[PROBLEM STATEMENT]: Search the entries below for the string "pacote" and give the number of lines that hold it, nothing else.

[SOURCE MATERIAL]:
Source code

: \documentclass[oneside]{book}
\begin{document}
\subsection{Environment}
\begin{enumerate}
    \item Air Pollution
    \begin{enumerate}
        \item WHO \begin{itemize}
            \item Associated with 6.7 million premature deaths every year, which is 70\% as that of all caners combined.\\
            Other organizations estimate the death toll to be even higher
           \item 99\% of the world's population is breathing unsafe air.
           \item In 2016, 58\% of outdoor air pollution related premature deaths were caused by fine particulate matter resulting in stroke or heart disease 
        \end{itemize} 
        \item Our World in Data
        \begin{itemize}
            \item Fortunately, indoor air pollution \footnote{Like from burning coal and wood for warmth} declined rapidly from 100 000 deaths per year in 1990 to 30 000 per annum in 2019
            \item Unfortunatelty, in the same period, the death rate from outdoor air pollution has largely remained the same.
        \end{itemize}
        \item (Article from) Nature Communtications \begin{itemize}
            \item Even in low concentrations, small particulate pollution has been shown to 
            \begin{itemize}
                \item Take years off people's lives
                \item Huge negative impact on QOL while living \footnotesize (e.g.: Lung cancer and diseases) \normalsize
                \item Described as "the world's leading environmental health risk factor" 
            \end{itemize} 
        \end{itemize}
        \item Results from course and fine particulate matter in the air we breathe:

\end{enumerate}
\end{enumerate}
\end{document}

--

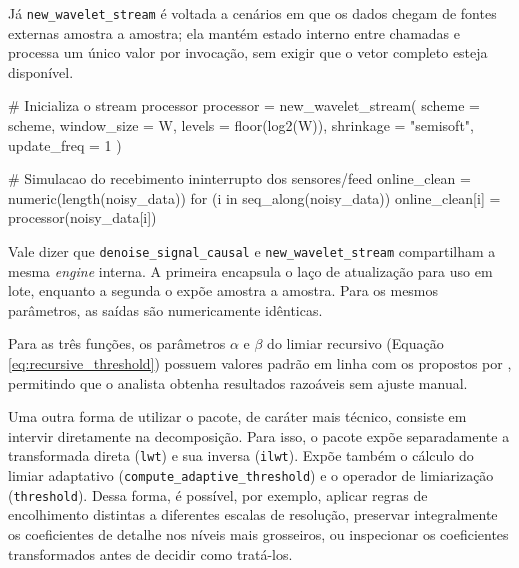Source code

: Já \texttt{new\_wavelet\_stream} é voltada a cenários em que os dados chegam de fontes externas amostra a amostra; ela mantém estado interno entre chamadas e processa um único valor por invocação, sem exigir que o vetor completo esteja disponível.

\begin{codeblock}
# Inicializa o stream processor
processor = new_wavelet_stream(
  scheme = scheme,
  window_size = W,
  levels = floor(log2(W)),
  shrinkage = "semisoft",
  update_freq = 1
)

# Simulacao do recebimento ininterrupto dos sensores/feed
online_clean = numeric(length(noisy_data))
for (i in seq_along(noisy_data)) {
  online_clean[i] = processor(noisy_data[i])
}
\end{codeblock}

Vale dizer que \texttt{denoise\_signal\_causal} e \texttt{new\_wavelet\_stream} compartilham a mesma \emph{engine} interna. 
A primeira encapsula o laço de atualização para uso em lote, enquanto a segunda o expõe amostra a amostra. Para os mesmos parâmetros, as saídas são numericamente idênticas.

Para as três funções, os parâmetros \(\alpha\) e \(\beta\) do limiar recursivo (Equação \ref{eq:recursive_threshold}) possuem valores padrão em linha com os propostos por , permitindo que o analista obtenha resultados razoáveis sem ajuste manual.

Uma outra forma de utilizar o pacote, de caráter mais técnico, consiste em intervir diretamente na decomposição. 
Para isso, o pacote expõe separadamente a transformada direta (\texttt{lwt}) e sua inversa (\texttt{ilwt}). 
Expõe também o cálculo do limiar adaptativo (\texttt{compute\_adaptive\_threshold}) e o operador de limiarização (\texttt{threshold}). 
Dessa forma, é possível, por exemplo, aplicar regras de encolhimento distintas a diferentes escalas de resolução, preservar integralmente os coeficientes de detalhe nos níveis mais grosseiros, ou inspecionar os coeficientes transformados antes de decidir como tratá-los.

[RESPONSE AREA]: 2